**Your assignment**
Wherever "function" turns up in the entries, copy out the line that holds it.

**Saved data entries**
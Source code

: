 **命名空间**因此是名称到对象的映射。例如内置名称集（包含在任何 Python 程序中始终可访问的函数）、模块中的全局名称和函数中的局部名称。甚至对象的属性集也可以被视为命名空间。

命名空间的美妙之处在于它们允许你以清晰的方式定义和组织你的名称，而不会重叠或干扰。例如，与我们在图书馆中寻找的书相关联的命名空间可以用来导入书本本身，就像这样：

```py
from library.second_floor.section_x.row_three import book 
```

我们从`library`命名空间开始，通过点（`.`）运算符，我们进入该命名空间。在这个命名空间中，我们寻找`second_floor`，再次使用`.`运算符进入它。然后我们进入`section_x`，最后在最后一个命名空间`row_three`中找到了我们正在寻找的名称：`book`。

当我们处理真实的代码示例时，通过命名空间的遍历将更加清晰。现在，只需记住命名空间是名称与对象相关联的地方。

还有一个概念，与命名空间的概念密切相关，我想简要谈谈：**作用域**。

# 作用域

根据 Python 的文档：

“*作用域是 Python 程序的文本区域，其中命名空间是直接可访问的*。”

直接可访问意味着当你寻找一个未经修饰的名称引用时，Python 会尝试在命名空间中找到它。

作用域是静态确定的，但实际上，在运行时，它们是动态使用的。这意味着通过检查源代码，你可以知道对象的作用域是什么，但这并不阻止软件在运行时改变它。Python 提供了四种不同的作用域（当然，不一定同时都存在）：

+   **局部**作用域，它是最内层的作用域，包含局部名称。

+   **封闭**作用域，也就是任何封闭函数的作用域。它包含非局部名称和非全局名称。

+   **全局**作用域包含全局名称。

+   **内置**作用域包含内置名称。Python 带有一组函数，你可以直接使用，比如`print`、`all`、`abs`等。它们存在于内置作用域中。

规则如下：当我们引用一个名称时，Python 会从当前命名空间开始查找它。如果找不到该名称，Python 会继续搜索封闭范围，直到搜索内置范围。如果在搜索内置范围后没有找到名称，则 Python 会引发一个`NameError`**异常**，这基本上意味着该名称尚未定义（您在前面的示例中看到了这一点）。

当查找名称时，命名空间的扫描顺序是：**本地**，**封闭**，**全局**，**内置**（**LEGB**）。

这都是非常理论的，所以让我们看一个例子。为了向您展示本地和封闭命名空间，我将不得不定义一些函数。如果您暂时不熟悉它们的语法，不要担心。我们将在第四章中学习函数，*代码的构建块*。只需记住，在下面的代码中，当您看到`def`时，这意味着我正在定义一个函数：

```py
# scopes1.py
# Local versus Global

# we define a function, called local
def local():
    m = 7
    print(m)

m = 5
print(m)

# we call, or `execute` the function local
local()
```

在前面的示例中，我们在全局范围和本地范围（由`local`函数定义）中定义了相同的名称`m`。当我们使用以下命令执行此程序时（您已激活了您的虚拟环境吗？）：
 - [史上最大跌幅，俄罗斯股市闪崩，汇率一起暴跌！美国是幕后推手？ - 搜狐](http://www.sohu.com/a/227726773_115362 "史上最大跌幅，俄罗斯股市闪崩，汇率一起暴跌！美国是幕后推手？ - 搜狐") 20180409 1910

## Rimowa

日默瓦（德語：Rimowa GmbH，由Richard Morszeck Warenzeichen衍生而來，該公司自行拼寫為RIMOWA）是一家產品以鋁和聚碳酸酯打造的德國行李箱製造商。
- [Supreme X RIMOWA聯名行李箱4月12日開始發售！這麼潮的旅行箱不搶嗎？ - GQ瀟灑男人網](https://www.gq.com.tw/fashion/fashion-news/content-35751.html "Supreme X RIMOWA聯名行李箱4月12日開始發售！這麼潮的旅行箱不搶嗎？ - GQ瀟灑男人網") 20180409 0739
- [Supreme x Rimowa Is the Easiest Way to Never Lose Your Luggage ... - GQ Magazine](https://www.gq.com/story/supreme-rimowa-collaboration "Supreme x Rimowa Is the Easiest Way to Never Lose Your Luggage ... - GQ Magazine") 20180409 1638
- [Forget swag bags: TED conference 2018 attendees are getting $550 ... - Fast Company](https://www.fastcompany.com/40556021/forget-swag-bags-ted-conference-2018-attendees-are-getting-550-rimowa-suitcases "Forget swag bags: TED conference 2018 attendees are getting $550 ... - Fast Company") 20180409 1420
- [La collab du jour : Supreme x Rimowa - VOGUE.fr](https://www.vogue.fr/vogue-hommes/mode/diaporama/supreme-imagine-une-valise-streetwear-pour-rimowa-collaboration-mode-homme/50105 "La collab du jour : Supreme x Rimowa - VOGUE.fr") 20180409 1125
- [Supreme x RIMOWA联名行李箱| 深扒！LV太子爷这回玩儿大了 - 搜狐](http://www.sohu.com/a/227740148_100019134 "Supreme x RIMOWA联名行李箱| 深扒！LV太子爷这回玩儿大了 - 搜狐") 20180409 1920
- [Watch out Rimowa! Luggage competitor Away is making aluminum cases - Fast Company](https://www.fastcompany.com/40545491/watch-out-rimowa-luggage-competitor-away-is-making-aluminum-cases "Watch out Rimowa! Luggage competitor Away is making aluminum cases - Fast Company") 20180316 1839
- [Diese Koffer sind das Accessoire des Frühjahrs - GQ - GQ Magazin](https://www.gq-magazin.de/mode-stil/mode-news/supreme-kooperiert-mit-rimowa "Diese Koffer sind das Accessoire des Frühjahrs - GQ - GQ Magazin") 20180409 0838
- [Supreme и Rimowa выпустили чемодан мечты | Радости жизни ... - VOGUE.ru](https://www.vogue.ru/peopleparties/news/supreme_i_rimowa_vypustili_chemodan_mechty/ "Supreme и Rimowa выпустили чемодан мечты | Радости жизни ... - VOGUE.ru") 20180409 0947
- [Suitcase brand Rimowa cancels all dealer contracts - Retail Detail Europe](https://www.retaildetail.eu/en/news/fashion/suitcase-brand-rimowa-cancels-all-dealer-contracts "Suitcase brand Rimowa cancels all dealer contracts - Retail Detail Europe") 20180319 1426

**Worked solution**
# we define a function, called local
# we call, or `execute` the function local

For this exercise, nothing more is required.